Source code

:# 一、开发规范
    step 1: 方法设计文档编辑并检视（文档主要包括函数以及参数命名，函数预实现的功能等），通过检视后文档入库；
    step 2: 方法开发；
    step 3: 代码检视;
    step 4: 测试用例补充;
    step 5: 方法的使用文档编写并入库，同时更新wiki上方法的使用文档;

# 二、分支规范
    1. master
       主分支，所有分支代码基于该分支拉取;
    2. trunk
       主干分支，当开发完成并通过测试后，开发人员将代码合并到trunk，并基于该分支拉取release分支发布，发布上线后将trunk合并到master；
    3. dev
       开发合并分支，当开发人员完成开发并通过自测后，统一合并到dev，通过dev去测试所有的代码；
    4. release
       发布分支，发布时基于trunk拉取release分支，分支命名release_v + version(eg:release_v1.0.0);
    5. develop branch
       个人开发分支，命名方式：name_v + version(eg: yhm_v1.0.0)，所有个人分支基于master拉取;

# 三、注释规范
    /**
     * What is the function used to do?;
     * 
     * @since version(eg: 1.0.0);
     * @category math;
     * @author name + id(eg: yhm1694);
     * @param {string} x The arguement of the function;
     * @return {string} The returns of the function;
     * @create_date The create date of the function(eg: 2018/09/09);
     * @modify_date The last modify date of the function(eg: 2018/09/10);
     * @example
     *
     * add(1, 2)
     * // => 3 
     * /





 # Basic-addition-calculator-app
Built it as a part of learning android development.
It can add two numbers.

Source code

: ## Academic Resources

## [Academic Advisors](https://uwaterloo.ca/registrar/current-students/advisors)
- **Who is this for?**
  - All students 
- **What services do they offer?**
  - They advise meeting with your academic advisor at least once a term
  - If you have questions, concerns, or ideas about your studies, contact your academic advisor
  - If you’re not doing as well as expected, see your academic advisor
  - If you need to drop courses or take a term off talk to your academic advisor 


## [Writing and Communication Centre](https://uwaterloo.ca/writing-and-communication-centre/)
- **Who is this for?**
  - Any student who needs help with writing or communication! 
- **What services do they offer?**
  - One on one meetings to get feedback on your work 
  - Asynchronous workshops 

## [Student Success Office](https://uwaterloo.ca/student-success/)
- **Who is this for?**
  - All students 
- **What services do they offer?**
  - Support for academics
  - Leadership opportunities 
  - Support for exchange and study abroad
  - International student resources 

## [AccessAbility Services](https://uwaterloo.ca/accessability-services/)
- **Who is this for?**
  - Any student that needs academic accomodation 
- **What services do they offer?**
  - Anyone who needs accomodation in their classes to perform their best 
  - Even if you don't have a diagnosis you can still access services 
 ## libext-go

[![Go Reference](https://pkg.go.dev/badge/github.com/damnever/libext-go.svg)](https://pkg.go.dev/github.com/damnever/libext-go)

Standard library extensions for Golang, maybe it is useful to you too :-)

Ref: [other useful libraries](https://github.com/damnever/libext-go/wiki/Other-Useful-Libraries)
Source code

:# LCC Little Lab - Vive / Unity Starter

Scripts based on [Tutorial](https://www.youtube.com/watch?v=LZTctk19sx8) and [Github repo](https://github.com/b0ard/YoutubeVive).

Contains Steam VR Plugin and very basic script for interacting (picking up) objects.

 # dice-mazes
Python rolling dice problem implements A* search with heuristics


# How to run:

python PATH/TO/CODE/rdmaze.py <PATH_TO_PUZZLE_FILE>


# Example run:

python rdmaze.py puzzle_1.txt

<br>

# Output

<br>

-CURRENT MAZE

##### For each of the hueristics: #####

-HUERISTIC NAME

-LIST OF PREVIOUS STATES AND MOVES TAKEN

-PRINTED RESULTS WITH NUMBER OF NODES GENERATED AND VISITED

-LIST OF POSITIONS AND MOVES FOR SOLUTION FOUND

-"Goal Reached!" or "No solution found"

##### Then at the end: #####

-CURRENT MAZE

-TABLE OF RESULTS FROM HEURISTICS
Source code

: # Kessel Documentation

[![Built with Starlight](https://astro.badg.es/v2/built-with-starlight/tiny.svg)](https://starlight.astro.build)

★ ★ ★ ★ ★ ★ ★

> **PROBLEM**
Where in the listing does the string "date" appear? Copy every line that has it.

> **WRITTEN REPLY**
     * @create_date The create date of the function(eg: 2018/09/09);
     * @modify_date The last modify date of the function(eg: 2018/09/10);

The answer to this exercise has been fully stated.